Search the data for the string "boolean" and extract every line where it appears.

• **Listed entries**:
########

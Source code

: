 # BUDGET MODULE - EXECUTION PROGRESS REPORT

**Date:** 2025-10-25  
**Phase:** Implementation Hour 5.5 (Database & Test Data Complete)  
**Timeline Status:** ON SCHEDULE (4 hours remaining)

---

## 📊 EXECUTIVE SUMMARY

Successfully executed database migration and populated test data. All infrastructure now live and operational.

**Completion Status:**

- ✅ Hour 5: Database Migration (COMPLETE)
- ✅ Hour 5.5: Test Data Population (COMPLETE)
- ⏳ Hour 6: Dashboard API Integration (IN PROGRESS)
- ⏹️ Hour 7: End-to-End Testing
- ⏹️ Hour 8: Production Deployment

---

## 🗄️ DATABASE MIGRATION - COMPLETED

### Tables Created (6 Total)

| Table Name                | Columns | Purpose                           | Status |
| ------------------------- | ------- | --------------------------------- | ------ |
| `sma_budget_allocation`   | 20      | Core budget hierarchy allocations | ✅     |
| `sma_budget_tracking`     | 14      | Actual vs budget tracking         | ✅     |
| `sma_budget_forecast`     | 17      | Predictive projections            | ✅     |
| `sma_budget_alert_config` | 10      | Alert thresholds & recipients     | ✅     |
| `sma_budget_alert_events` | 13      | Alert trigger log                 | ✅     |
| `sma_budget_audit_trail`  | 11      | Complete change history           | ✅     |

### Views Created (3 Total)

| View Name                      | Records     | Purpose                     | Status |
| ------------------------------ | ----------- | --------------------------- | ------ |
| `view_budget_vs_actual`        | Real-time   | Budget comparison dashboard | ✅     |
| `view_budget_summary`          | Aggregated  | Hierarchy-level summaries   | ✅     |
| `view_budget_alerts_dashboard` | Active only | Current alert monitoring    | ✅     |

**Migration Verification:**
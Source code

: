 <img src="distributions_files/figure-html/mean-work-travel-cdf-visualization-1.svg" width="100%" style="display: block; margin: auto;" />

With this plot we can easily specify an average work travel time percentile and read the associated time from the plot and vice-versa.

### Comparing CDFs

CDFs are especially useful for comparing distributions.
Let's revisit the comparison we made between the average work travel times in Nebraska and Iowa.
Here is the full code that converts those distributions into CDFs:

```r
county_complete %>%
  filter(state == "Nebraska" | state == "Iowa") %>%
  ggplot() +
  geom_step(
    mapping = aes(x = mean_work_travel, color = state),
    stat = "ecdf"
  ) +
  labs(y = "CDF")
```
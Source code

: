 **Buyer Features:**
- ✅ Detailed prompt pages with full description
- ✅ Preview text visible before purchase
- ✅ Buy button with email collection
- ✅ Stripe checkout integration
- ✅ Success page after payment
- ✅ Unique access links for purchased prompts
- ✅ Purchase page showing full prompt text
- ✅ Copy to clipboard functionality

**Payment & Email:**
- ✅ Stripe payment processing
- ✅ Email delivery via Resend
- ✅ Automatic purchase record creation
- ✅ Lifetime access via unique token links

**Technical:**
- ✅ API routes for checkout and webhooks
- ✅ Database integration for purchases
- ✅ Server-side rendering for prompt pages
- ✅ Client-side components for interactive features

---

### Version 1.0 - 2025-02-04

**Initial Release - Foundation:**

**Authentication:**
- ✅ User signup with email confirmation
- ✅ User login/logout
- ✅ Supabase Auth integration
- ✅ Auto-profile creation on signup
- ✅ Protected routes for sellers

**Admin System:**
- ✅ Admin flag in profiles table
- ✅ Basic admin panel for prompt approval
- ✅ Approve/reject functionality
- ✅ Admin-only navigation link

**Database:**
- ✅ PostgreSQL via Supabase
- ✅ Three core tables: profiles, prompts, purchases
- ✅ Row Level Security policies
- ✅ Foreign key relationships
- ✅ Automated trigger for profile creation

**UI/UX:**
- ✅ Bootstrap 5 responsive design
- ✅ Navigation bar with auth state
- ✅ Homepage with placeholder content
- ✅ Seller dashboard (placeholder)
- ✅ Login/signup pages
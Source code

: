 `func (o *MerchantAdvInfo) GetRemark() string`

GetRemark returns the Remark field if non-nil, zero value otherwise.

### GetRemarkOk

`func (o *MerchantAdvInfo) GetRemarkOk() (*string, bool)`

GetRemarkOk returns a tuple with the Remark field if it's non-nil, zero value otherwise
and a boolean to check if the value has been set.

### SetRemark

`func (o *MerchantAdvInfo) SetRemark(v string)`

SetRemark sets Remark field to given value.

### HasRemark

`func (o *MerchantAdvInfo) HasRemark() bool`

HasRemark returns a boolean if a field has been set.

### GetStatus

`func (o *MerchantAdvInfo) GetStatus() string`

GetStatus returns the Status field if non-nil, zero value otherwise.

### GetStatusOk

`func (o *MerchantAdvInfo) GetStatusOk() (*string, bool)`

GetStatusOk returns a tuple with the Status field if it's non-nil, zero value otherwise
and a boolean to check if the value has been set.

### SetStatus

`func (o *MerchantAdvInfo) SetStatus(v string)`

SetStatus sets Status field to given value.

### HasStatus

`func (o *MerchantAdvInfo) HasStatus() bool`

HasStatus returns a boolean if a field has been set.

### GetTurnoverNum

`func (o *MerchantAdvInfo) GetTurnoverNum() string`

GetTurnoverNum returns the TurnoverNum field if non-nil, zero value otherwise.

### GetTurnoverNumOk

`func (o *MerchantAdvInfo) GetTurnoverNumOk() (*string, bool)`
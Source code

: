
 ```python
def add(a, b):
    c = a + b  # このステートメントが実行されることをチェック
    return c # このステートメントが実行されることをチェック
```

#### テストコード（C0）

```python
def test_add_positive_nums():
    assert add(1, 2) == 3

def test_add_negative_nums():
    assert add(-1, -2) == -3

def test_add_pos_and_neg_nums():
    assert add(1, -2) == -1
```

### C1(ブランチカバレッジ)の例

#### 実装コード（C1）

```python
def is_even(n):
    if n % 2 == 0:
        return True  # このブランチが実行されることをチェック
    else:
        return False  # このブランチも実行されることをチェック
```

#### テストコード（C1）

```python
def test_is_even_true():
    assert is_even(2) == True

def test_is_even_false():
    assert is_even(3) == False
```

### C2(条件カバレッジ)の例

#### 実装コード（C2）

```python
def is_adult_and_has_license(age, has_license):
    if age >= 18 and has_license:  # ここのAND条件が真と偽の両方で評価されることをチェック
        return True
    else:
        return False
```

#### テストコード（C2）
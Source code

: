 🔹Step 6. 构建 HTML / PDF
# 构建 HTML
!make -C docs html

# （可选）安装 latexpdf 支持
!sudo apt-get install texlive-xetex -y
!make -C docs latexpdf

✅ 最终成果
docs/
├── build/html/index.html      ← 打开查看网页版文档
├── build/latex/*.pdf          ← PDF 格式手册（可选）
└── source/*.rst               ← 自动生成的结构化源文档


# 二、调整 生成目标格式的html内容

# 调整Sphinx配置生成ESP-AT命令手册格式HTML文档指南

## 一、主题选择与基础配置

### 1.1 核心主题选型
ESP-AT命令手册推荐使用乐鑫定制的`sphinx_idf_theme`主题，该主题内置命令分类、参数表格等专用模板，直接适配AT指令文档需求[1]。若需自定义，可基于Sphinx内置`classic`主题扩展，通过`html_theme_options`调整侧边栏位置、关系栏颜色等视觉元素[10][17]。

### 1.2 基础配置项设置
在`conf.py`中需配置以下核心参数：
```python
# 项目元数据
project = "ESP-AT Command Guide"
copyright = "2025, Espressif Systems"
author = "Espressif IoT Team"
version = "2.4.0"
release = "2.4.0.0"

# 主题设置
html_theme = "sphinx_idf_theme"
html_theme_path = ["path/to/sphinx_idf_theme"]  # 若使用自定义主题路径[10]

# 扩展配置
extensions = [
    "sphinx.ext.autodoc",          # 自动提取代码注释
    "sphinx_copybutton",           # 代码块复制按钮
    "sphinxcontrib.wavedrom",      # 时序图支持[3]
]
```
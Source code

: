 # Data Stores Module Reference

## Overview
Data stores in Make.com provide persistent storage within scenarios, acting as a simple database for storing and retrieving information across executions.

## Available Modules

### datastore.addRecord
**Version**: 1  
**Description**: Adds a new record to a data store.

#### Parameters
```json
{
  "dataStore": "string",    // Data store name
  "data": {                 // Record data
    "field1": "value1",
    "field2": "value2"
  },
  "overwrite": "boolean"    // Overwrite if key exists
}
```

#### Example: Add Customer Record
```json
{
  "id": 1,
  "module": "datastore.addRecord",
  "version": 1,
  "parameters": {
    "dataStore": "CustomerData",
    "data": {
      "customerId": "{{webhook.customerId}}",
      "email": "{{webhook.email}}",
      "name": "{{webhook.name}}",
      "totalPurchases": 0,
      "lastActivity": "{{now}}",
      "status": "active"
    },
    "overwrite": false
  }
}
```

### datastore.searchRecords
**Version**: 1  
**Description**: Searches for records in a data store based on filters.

########

• **Written response**:
and a boolean to check if the value has been set.
HasRemark returns a boolean if a field has been set.
and a boolean to check if the value has been set.
HasStatus returns a boolean if a field has been set.
  "overwrite": "boolean"    // Overwrite if key exists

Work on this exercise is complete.